I am Parvati, Parvati Patil, I whisper.
It is like a jolt of magic, just like the boon of the Blood Moon, but only gentler. I am not overcharged like a monster, but the power I feel is familiar, like an awakening. I feel warm, like someone is holding me close, tenderly.
Slowly I feel an awakening, as though I had walked through life one eye blind.
Finally, I feel stong. I feel the shallowness of amateur magic trying to desperately suffocate me.
I cough.
Eloise is startled, and she stops setting the runes on fire.
Like flimsy cobwebs, I slash away at the elementary charm that held me in paralysis and groggily sit up.
"Damn," I mutter, my muscles aching from the electric signals that suddenly return like a life force.
"How did you-" she falters. I see the fear in her eyes. No, not because I sense her terror, Blood Moon, but because her hood fell back this time. Screw you and your sacrifice!
"I'm a Professor of Hogwarts, you Imbecile!" I snarl. "Accio!"
My wand, propelled by my command, sears across the night and lands purring in my grasp.
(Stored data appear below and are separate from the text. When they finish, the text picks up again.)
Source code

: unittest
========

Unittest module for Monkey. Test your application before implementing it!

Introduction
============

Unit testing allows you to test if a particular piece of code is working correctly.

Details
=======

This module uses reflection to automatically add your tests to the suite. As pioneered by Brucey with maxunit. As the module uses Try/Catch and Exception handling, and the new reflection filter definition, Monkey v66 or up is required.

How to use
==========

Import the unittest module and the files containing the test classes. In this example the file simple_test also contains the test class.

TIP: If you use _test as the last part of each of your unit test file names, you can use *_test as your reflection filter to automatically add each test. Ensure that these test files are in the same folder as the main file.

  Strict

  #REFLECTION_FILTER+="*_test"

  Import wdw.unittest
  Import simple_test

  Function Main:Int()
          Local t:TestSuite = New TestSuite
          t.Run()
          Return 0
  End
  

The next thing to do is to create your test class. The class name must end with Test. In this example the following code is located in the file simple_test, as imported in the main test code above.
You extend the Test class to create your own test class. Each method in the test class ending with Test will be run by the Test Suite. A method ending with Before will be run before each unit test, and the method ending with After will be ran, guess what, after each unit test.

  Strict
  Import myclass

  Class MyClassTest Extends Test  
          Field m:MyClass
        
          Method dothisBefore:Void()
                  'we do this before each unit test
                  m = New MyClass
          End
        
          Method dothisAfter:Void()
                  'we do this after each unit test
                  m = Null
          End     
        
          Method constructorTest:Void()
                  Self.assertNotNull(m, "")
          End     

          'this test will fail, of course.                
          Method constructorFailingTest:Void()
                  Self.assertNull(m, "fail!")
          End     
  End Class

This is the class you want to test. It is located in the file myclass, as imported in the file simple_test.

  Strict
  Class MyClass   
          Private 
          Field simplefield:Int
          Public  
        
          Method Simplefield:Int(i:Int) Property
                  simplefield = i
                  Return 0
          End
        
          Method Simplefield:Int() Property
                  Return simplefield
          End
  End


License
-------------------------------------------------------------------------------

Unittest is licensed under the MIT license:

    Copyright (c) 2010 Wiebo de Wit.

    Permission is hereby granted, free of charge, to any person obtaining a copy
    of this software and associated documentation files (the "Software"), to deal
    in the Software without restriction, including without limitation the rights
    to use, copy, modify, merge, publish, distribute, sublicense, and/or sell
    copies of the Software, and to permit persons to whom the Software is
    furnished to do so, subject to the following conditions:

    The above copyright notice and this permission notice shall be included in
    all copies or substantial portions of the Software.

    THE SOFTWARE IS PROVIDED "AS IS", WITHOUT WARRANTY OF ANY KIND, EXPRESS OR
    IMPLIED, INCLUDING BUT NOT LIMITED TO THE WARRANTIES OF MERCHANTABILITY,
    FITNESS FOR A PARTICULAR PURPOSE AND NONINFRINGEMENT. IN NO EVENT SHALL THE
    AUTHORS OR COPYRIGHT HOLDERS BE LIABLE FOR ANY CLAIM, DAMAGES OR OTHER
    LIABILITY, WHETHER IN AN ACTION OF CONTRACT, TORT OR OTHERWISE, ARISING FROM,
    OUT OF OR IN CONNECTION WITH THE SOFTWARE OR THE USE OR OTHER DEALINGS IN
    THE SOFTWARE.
I don't need words for spells. With a complex calligraphy of magic, I charm my spells without words and send a binding spell at Eloise Midgen.
I struggle to my feet. My calf muscles immediately lock down from a spasm, and I topple over. Again, with effort, massaging my legs, I get up. One step. Another, another foot forward. Slowly but surely I stand.
And in defiance of all that had passed before me, my defeat, my loss, and the temptation to turn to Evil, I am truly reborn. My memories are still lost, but I can still hope to regain them. I did not give in to the sacrifice.
I stand above her, tall and mighty, my wand in my hand. I'm back.
And out of the darkness a door creaks open. Into the night, the voice of my sister cries out.
"Hey! Keep the noise down or I'm calling the police!"
Yeah, Padma, you are bloody helpful.